Source texts of formatted documents
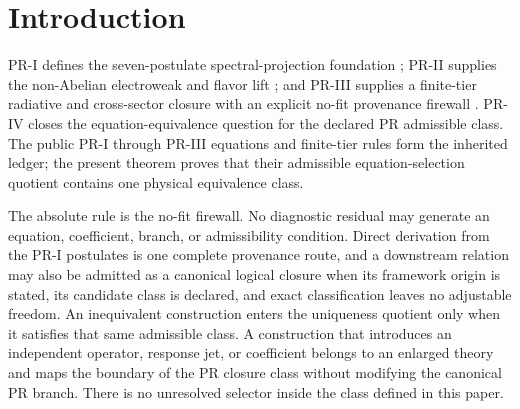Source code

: \documentclass[11pt]{article}
\begin{document}
\begin{abstract}
Abstract second-jet families and the gauge-invariant operator $|\Phi^\dagger D_\mu\Phi|^2$ lie outside the PR admissible class because they introduce independent response data or a new Wilson coefficient.  They are therefore different theories, not additional PR parameters or alternative PR solutions.  The complete PR class used here is fixed by the public PR-I through PR-III ledger together with inheritance, minimality, covariance, completeness, nonredundancy, canonical normalization, declared finite-tier order, and the no-fit firewall.  On every equation-selection coordinate of that class, exact normal-form defects have one zero.  We show that the dependency-ordered admissible equation quotient is the singleton $\{[\mathrm{PR}]\}$: every working in-class presentation is equivalent, and every inequivalent proposal violates at least one declared guideline.  No discrete or continuous free selector remains.  This is a closure theorem for the PR equation architecture; distinct physical states of one fixed field equation are not distinct theories and are not counted as alternative equation architectures.
\end{abstract}

\section{Introduction}

PR-I defines the seven-postulate spectral-projection foundation \cite{PRI}; PR-II supplies the non-Abelian electroweak and flavor lift \cite{PRII}; and PR-III supplies a finite-tier radiative and cross-sector closure with an explicit no-fit provenance firewall \cite{PRIII}.  PR-IV closes the equation-equivalence question for the declared PR admissible class.  The public PR-I through PR-III equations and finite-tier rules form the inherited ledger; the present theorem proves that their admissible equation-selection quotient contains one physical equivalence class.

The absolute rule is the no-fit firewall.  No diagnostic residual may generate
an equation, coefficient, branch, or admissibility condition.  Direct derivation from the PR-I postulates is one complete provenance route, and a downstream relation may also be admitted as a canonical logical closure when its framework origin is stated, its candidate class is declared, and exact classification leaves no adjustable freedom.  An inequivalent construction enters the uniqueness quotient only when it satisfies that same admissible class.  A construction that introduces an independent operator, response jet, or coefficient belongs to an enlarged theory and maps the boundary of the PR closure class without modifying the canonical PR branch. There is no unresolved selector inside the class defined in this paper.
\end{document}
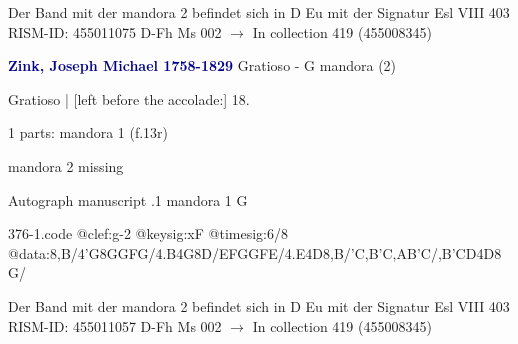 \documentclass[twocolumn]{book}
\begin{document}
\newline Der Band mit der mandora 2 befindet sich in D Eu mit der Signatur Esl VIII 403
\newline RISM-ID: 455011075
\newline D-Fh  Ms 002
\newline $\rightarrow$ In collection 419 (455008345)
      
\newline \par \vspace{7pt} \textcolor{darkblue}{\textbf{Zink, Joseph Michael  1758-1829}}
\newline Gratioso - G
\newline mandora (2)
\newline \begin{itshape}[f.13r, at left:] Gratioso | [left before the accolade:] 18.\end{itshape} 
\newline \textcolor{darkblue}{}  1 parts: mandora 1  (f.13r)
\newline \begin{small} mandora 2 missing\end{small} 
\newline Autograph manuscript
.1  mandora 1  G  
\begin{filecontents*}{376-1.code}
@clef:g-2
@keysig:xF
@timesig:6/8
@data:8,B/4'G8GGFG/4.B4G8D/{EF}GGFE/4.E4D8,B/'C,B'C,AB'C/{,B'C}D4D8G/
\end{filecontents*}
\newline
%

\newline Der Band mit der mandora 2 befindet sich in D Eu mit der Signatur Esl VIII 403
\newline RISM-ID: 455011057
\newline D-Fh  Ms 002
\newline $\rightarrow$ In collection 419 (455008345)
      
\end{document}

* _Action item_: Your answer must be the entries repeated exactly, with no pictures.

* _Response below_:
Source code

: \documentclass[11pt]{article}
\begin{document}
\begin{abstract}
Abstract second-jet families and the gauge-invariant operator $|\Phi^\dagger D_\mu\Phi|^2$ lie outside the PR admissible class because they introduce independent response data or a new Wilson coefficient.  They are therefore different theories, not additional PR parameters or alternative PR solutions.  The complete PR class used here is fixed by the public PR-I through PR-III ledger together with inheritance, minimality, covariance, completeness, nonredundancy, canonical normalization, declared finite-tier order, and the no-fit firewall.  On every equation-selection coordinate of that class, exact normal-form defects have one zero.  We show that the dependency-ordered admissible equation quotient is the singleton $\{[\mathrm{PR}]\}$: every working in-class presentation is equivalent, and every inequivalent proposal violates at least one declared guideline.  No discrete or continuous free selector remains.  This is a closure theorem for the PR equation architecture; distinct physical states of one fixed field equation are not distinct theories and are not counted as alternative equation architectures.
\end{abstract}

\section{Introduction}

PR-I defines the seven-postulate spectral-projection foundation \cite{PRI}; PR-II supplies the non-Abelian electroweak and flavor lift \cite{PRII}; and PR-III supplies a finite-tier radiative and cross-sector closure with an explicit no-fit provenance firewall \cite{PRIII}.  PR-IV closes the equation-equivalence question for the declared PR admissible class.  The public PR-I through PR-III equations and finite-tier rules form the inherited ledger; the present theorem proves that their admissible equation-selection quotient contains one physical equivalence class.

The absolute rule is the no-fit firewall.  No diagnostic residual may generate
an equation, coefficient, branch, or admissibility condition.  Direct derivation from the PR-I postulates is one complete provenance route, and a downstream relation may also be admitted as a canonical logical closure when its framework origin is stated, its candidate class is declared, and exact classification leaves no adjustable freedom.  An inequivalent construction enters the uniqueness quotient only when it satisfies that same admissible class.  A construction that introduces an independent operator, response jet, or coefficient belongs to an enlarged theory and maps the boundary of the PR closure class without modifying the canonical PR branch. There is no unresolved selector inside the class defined in this paper.
\end{document}
 \documentclass[twocolumn]{book}
\begin{document}
\newline Der Band mit der mandora 2 befindet sich in D Eu mit der Signatur Esl VIII 403
\newline RISM-ID: 455011075
\newline D-Fh  Ms 002
\newline $\rightarrow$ In collection 419 (455008345)
      
\newline \par \vspace{7pt} \textcolor{darkblue}{\textbf{Zink, Joseph Michael  1758-1829}}
\newline Gratioso - G
\newline mandora (2)
\newline \begin{itshape}[f.13r, at left:] Gratioso | [left before the accolade:] 18.\end{itshape} 
\newline \textcolor{darkblue}{}  1 parts: mandora 1  (f.13r)
\newline \begin{small} mandora 2 missing\end{small} 
\newline Autograph manuscript
.1  mandora 1  G  
\begin{filecontents*}{376-1.code}
@clef:g-2
@keysig:xF
@timesig:6/8
@data:8,B/4'G8GGFG/4.B4G8D/{EF}GGFE/4.E4D8,B/'C,B'C,AB'C/{,B'C}D4D8G/
\end{filecontents*}
\newline
%

\newline Der Band mit der mandora 2 befindet sich in D Eu mit der Signatur Esl VIII 403
\newline RISM-ID: 455011057
\newline D-Fh  Ms 002
\newline $\rightarrow$ In collection 419 (455008345)
      
\end{document}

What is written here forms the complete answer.